The nested class implements the same IEnumerable interface returned from the class member. The compiler replaces the code in the class member with an instantiation of the nested type, assigning to the nested class's <this> member variable a reference back to the collection, similar to the manual implementation shown in Figure 2. The nested class is actually the one providing the implementation of IEnumerator.
Recursive Iterations
Iterators really shine when it comes to iterating recursively over a data structure such as a binary tree or any complex graph of interconnecting nodes. With recursive iteration, it is very difficult to manually implement an iterator, yet using C# iterators it is done with great ease. Consider the binary tree in Figure 6. The full implementation of the tree is part of the source code available with this article.

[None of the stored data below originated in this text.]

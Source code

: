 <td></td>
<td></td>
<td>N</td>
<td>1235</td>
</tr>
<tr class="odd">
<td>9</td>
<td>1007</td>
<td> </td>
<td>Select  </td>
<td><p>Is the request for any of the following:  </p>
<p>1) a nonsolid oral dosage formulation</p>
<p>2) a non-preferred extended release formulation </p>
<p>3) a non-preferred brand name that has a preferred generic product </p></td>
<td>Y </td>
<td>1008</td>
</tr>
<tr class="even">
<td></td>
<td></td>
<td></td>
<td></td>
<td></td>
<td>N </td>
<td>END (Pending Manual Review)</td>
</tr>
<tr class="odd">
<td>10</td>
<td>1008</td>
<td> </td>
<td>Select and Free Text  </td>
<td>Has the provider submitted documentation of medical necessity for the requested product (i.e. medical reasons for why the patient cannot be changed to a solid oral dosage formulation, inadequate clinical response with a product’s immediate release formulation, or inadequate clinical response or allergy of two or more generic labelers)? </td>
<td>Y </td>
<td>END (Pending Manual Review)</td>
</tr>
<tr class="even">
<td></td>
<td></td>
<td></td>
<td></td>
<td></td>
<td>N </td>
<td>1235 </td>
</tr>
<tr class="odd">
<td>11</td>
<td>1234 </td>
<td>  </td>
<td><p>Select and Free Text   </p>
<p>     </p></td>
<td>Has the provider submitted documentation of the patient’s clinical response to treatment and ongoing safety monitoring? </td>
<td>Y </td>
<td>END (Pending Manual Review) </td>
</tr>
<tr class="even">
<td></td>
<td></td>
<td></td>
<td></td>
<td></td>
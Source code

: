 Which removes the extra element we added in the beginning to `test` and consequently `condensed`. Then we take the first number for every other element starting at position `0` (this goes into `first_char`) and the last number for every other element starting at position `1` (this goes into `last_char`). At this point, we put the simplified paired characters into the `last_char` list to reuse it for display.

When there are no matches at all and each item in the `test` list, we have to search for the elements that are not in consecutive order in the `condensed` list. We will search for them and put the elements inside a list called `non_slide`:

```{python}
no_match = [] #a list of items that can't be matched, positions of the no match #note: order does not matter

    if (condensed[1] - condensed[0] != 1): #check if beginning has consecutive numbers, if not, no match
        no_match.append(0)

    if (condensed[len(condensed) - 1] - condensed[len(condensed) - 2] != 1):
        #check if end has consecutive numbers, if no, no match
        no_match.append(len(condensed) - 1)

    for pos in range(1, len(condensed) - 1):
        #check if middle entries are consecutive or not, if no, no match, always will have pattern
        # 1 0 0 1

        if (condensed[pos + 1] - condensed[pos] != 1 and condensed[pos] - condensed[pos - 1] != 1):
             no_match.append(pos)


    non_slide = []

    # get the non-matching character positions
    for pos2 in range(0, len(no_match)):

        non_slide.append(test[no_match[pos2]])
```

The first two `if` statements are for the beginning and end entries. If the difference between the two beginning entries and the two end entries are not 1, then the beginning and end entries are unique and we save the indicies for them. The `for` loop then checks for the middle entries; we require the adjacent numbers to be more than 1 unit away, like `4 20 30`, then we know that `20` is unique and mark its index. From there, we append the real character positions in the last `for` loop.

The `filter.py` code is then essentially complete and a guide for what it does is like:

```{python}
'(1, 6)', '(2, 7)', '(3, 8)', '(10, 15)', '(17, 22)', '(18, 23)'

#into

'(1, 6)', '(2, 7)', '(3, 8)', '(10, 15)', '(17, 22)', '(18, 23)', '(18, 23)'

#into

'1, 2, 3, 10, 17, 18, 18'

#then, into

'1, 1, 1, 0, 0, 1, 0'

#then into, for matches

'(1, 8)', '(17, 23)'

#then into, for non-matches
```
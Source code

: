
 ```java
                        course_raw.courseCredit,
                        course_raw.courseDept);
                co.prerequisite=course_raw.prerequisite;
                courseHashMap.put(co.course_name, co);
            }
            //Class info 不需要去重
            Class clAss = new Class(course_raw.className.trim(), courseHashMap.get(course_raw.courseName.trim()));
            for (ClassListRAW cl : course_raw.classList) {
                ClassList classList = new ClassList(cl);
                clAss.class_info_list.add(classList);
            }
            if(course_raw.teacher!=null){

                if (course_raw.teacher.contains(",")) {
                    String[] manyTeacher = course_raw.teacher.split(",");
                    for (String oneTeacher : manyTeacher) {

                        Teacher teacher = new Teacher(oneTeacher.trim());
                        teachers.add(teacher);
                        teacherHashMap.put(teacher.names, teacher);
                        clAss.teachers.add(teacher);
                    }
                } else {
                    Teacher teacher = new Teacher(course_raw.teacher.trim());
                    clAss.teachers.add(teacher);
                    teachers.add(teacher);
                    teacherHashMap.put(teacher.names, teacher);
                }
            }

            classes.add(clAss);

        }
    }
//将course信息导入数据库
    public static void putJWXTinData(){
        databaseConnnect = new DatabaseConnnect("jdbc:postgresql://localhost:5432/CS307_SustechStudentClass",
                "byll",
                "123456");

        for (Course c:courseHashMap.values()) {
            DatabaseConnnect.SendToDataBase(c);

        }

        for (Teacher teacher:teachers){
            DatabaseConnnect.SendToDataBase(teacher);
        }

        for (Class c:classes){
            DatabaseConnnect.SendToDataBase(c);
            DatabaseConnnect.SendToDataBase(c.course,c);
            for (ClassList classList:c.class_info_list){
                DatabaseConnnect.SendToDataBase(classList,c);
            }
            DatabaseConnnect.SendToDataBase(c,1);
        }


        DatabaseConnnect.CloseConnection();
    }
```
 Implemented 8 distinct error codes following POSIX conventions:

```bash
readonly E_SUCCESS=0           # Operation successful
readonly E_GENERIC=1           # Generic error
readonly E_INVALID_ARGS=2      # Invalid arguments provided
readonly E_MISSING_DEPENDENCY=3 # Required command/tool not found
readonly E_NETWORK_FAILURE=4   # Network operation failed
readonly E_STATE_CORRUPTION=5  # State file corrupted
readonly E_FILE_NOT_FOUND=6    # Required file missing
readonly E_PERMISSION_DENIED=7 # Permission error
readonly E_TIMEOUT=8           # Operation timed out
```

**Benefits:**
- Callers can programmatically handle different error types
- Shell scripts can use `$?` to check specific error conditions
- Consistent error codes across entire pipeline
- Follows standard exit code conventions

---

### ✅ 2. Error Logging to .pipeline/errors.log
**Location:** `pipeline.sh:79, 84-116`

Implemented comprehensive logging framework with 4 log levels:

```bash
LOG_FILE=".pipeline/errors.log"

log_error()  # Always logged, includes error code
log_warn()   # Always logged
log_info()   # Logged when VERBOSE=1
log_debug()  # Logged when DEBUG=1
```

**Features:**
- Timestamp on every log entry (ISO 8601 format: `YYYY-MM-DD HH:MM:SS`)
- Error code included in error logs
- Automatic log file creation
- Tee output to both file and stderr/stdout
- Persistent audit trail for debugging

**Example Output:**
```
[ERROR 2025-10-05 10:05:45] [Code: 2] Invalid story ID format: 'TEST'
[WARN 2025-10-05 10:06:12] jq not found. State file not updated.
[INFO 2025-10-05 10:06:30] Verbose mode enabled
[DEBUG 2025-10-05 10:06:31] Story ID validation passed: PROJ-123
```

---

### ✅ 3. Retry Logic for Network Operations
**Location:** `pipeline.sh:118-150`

The binary tree stores items in nodes. Each node holds a value of the generic type T, called Item. Each node has a reference to a node on the left and a reference to a node on the right. Values smaller than Item are stored in the left-side subtree, and larger values are stored in the right-side subtree. The tree also provides an Add method for adding an open-ended array of values of the type T, using the params qualifier:
public void Add(params T[] items);
The tree provides a public property called InOrder of type IEnumerable<T>. InOrder calls the recursive private helper method ScanInOrder, passing to ScanInOrder the root of the tree. ScanInOrder is defined as:
IEnumerable<T> ScanInOrder(Node<T> root);It returns the implementation of an iterator of the type IEnumerable<T>, which traverses the binary tree in order. The interesting thing about ScanInOrder is the way it uses recursion to iterate over the tree using a foreach loop that accesses the IEnumerable<T> returned from a recursive call. With in-order iteration, every node iterates over its left-side subtree, then over the value in the node itself, then over the right-side subtree. For that, you need three yield return statements. To iterate over the left-side subtree, ScanInOrder uses a foreach loop over the IEnumerable<T> returned from a recursive call that passes the left-side node as a parameter. Once that foreach loop returns, all the left-side subtree nodes have been iterated over and yielded. ScanInOrder then yields the value of the node passed to it as the root of the iteration and performs another recursive call inside a foreach loop, this time on the right-side subtree.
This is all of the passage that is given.